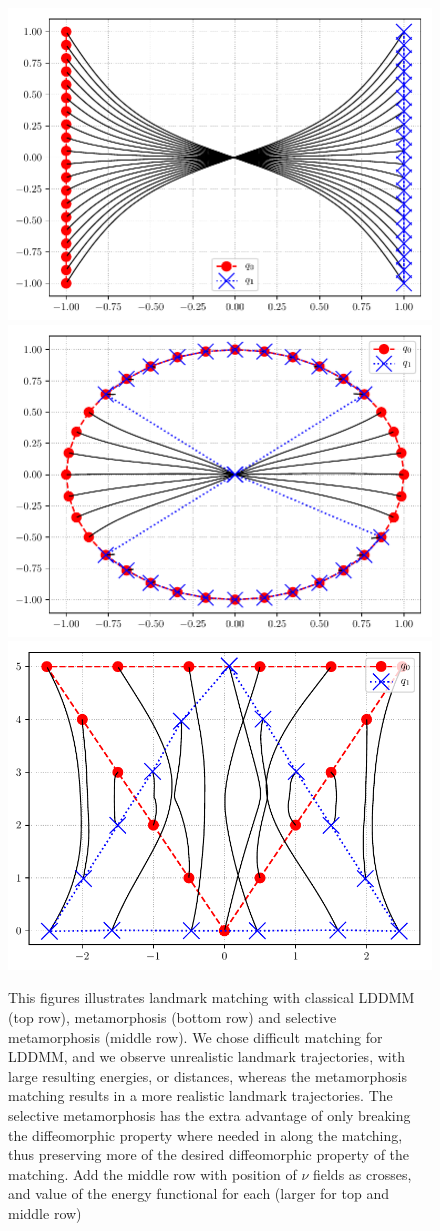 \documentclass[runningheads]{llncs}
\begin{document}
\begin{figure}
\begin{minipage}{\textwidth}
    \includegraphics[width=.3\textwidth]{mm_criss_cross.pdf}\quad
    \includegraphics[width=.3\textwidth]{mm_squeeze.pdf}\quad
    \includegraphics[width=.3\textwidth]{mm_triangle_flip.pdf}
    \caption{This figures illustrates landmark matching with classical LDDMM (top row), metamorphosis (bottom row) and selective metamorphosis (middle row). 
      We chose difficult matching for LDDMM, and we observe unrealistic landmark trajectories, with large resulting energies, or distances, whereas the metamorphosis  matching results in a more realistic landmark trajectories. 
      The selective metamorphosis has the extra advantage of only breaking the diffeomorphic property where needed in along the matching, thus preserving more of the desired diffeomorphic property of the matching. {\color{red} Add the middle row with position of $\nu$ fields as crosses, and value of the energy functional for each (larger for top and middle row)}}
    \label{fig:mm_lddmm}
\end{minipage}
\end{figure}

\end{document}
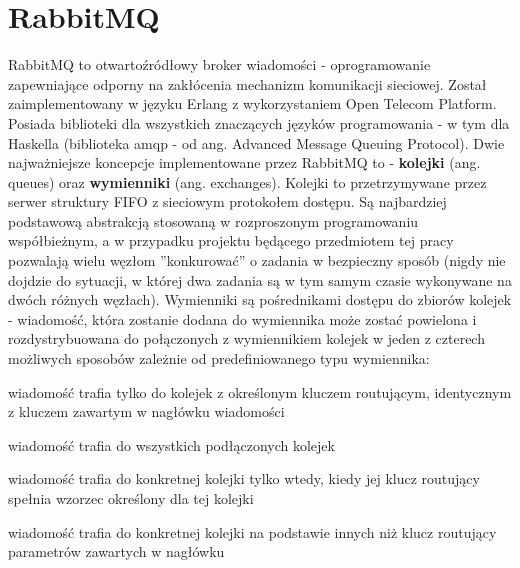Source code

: \chapter{RabbitMQ}
\label{cha:rabbitmq}
RabbitMQ to otwartoźródłowy broker wiadomości - oprogramowanie zapewniające odporny na zakłócenia mechanizm komunikacji sieciowej. Został zaimplementowany w języku Erlang z wykorzystaniem Open Telecom Platform. Posiada biblioteki dla wszystkich znaczących języków programowania - w tym dla Haskella (biblioteka amqp - od ang. Advanced Message Queuing Protocol). Dwie najważniejsze koncepcje implementowane przez RabbitMQ to - \textbf{kolejki} (ang. queues) oraz \textbf{wymienniki} (ang. exchanges). Kolejki to przetrzymywane przez serwer struktury FIFO z sieciowym protokołem dostępu. Są najbardziej podstawową abstrakcją stosowaną w rozproszonym programowaniu współbieżnym, a w przypadku projektu będącego przedmiotem tej pracy pozwalają wielu węzłom ''konkurować'' o zadania w bezpieczny sposób (nigdy nie dojdzie do sytuacji, w której dwa zadania są w tym samym czasie wykonywane na dwóch różnych węzłach). Wymienniki są pośrednikami dostępu do zbiorów kolejek - wiadomość, która zostanie dodana do wymiennika może zostać powielona i rozdystrybuowana do połączonych z wymiennikiem kolejek w jeden z czterech możliwych sposobów zależnie od predefiniowanego typu wymiennika:
\begin{description}[align=left]
  \item [direct] wiadomość trafia tylko do kolejek z określonym kluczem routującym, identycznym z kluczem zawartym w nagłówku wiadomości
  \item [fanout] wiadomość trafia do wszystkich podłączonych kolejek
  \item [topic] wiadomość trafia do konkretnej kolejki tylko wtedy, kiedy jej klucz routujący spełnia wzorzec określony dla tej kolejki 
  \item [headers] wiadomość trafia do konkretnej kolejki na podstawie innych niż klucz routujący parametrów zawartych w nagłówku
  \end{description}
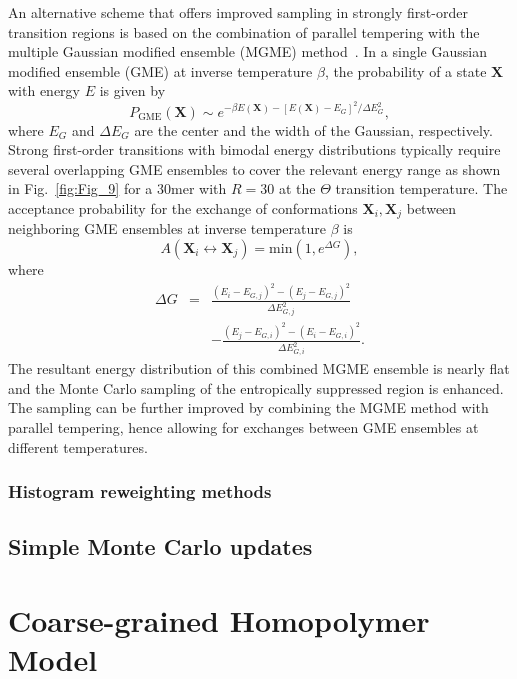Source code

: \documentclass[12pt]{report}
\begin{document}
An alternative scheme that offers improved sampling in strongly first-order
transition regions is based on the combination of parallel tempering with
the
multiple Gaussian modified ensemble (MGME) 
method~\cite{Neuhaus2006}. In a single Gaussian modified ensemble
(GME)
at inverse temperature $\beta$, the probability of a state $\mathbf{X}$
with energy $E$ is given by
\begin{equation}
P_{\mathrm{GME}}(\mathbf{X}) \sim e^{-\beta E(\mathbf{X}) -
\left[E(\mathbf{X}) - E_{G}\right]^{2} / \Delta E_{G}^{2}},
\end{equation}
where $E_G$ and $\Delta E_G$ are the center and the width of the
Gaussian, respectively. 
Strong first-order transitions with bimodal energy distributions typically
require several overlapping GME ensembles to cover the relevant energy
range
as shown in Fig.~\ref{fig:Fig_9} for a 30mer with $R=30$ at
the $\Theta$ transition temperature. The acceptance probability for the
exchange of
conformations $\mathbf{X}_{i} , \mathbf{X}_{j}$ between neighboring GME
ensembles at inverse temperature $\beta$ is
\begin{equation}
A\left(\mathbf{X}_{i} \leftrightarrow \mathbf{X}_{j}\right) = 	
\mathrm{min}\left(1,e^{\Delta G}\right),
\end{equation}
where
\begin{eqnarray}
\Delta G  &=& 
\frac{\left(E_{i} - E_{G,j}\right)^{2}-\left(E_{j}-
E_{G,j}\right)^{2}}{\Delta E_{G,j}^{2}}  \nonumber \\
&&- \frac{\left(E_{j} - 	
E_{G,i}\right)^{2}-\left(E_{i} - E_{G,i}\right)^{2}}{\Delta E_{G,i}^{2}}.
\end{eqnarray}
The resultant energy distribution of this combined MGME ensemble is nearly
flat and the Monte Carlo sampling of the entropically suppressed region is
enhanced. The sampling can be further improved by combining the MGME method
with parallel tempering, hence allowing for exchanges between GME ensembles
at
different temperatures. 


\subsection{Histogram reweighting methods}
\section{Simple Monte Carlo updates}




\chapter{Coarse-grained Homopolymer Model}
\end{document}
-------
* [YOUR GOAL]: Each line above that contains "middle" counts once; report the resulting number and nothing else.

* [PROBLEM SOLUTION]: 2